Born 21 March 1857, Richmond, Australia; died 14 February 1943, Melbourne, Australia
Also wrote under: Alice Henry
Daughter of Charles F. and Margaret Walker Henry
Alice Henry's Memoirs of Alice Henry (1944), in which she describes her childhood in the Beaconsfield District at the edge of the Australian bush, reveals her close and loving relationship with the natural world around her. While she was still very young, her family moved to Melbourne, where she was educated both in private schools and at home, and formally exposed to the Swedenborgian religion. From her earliest life, Henry was expected to earn her own living; she also received, during her growing years, instruction in physical training, a discipline new to women.
Henry first supported herself by teaching, but soon began to write for the daily Melbourne Argus and for its weekly edition, the Australian. Her reading of Thomas Hare's Representative Government convinced her of the importance of active democratic involvement. When both parents died, Henry sailed for England as Melbourne's representative to a charity organization conference. In Britain, she interested herself deeply in women's issues and became close friends with feminist leaders Christobel Pankhurst and Annie Kennedy.
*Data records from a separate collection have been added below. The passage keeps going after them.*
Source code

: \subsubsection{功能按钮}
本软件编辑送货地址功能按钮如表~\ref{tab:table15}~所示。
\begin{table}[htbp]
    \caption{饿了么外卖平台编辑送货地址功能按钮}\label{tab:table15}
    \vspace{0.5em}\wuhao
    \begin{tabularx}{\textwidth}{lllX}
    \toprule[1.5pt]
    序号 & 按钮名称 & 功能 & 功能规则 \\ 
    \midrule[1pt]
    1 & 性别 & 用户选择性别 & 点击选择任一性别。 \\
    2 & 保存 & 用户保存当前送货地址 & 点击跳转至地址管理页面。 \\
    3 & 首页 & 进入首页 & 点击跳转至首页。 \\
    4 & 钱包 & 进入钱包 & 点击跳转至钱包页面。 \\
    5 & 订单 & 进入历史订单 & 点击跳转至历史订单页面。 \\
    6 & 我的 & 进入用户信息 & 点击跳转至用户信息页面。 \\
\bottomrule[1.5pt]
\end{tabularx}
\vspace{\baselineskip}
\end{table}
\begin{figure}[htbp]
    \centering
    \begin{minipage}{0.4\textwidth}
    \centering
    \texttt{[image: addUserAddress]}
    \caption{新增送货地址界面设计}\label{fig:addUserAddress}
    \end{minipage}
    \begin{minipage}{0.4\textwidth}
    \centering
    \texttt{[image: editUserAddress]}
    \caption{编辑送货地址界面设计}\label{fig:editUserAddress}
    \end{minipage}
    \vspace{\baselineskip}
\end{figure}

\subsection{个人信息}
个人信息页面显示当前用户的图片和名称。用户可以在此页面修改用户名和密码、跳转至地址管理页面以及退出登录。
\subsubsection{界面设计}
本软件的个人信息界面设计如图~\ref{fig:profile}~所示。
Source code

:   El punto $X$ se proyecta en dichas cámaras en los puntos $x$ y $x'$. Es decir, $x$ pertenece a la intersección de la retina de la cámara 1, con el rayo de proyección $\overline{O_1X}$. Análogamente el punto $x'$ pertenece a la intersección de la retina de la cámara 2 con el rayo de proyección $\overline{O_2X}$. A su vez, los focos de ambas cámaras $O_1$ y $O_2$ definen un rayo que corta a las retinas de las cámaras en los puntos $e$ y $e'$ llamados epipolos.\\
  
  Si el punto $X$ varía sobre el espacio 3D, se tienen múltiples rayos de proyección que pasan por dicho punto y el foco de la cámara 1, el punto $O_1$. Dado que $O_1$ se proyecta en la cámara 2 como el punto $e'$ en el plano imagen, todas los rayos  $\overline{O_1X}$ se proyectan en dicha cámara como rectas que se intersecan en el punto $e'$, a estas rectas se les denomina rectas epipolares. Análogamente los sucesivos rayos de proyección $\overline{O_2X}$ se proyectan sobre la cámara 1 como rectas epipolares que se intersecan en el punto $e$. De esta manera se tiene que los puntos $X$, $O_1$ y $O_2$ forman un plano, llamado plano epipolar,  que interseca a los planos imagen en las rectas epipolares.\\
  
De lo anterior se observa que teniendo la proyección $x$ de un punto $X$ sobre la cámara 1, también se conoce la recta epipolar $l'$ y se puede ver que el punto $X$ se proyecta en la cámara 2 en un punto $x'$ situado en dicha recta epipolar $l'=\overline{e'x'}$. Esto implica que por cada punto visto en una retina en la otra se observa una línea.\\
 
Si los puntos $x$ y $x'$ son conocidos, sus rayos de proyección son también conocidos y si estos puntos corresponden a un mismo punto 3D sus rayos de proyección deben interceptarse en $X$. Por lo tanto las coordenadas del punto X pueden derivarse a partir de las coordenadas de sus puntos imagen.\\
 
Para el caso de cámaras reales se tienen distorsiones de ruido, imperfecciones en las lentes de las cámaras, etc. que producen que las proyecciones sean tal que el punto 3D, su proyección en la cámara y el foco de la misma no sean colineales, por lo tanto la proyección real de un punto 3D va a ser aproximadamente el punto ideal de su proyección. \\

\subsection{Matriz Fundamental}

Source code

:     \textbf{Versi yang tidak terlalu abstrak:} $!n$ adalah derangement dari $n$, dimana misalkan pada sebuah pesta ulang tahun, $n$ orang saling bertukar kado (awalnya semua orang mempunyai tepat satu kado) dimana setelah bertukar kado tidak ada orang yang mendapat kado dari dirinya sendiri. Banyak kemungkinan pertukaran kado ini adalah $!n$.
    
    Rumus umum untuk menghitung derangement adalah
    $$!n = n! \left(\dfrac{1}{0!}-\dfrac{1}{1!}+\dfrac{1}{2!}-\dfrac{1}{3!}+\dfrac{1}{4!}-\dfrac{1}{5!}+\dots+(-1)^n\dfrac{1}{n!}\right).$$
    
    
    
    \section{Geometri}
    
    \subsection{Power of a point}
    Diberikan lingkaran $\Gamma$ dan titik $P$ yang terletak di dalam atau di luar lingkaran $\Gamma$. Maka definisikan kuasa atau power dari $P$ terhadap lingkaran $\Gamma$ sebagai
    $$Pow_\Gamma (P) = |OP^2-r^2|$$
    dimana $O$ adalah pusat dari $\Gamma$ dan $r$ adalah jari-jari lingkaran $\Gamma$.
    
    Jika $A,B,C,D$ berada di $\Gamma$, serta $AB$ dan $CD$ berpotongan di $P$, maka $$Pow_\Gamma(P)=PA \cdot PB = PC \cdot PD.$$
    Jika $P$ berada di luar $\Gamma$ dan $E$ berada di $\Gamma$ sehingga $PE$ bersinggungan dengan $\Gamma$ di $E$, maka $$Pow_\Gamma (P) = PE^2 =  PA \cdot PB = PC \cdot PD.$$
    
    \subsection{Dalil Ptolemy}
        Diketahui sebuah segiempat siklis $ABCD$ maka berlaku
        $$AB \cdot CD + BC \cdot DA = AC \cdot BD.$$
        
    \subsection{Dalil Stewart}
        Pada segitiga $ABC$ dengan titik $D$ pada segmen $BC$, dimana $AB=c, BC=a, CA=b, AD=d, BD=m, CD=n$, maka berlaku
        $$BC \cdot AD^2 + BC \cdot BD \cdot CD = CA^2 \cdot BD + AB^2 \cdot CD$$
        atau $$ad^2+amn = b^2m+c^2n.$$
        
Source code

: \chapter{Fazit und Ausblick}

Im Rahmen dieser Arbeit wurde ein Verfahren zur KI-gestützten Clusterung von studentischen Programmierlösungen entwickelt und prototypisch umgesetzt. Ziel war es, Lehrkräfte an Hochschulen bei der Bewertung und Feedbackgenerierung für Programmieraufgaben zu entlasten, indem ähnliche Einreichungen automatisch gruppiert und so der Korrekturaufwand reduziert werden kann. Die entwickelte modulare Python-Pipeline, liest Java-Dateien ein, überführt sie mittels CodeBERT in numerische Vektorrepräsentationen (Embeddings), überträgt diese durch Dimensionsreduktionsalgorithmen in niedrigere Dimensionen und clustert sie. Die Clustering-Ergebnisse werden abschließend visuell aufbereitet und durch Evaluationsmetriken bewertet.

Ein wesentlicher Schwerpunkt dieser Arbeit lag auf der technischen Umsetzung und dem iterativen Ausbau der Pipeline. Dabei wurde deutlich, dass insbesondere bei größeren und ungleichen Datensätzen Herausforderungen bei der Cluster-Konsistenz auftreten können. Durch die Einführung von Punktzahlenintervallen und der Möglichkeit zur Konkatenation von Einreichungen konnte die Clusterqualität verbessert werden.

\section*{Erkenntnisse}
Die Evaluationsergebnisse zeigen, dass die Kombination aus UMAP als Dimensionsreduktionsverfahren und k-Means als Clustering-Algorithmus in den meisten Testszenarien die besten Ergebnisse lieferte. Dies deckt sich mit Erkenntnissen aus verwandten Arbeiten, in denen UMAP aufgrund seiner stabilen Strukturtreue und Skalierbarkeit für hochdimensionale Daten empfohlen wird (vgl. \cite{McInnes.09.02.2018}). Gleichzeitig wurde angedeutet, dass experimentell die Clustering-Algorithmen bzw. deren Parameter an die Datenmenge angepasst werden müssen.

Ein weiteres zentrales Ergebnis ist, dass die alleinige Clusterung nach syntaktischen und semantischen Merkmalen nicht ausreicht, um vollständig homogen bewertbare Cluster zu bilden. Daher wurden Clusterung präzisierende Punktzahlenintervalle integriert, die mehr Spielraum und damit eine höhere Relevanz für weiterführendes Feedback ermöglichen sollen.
Unable to support herself in England while working for the women's cause and the poor, in 1906 Henry left for the United States. She soon embarked on speaking tours where she discussed the social conditions in Australia. She frequently joined such well-known figures as Edwin Markham, Susan B. Anthony, Harriet Stanton Blatch, Julia Ward Howe, and Thomas Wentworth Higginson on the lecture platform. Jane Addams invited her to live at Hull House and work for the municipal vote; during her residence there, Henry also supported the many programs devoted to bringing the arts to working-class women.
In Chicago, Henry took over the position of office secretary of the National Women's Trade Union League and was soon in charge of the league's column on women's affairs in the Union Labor Advocate. Between 1911 and 1915, she edited Life and Labor, the league's journal, which she expanded to include information on suffrage and homemaking, as well as short stories and poetry.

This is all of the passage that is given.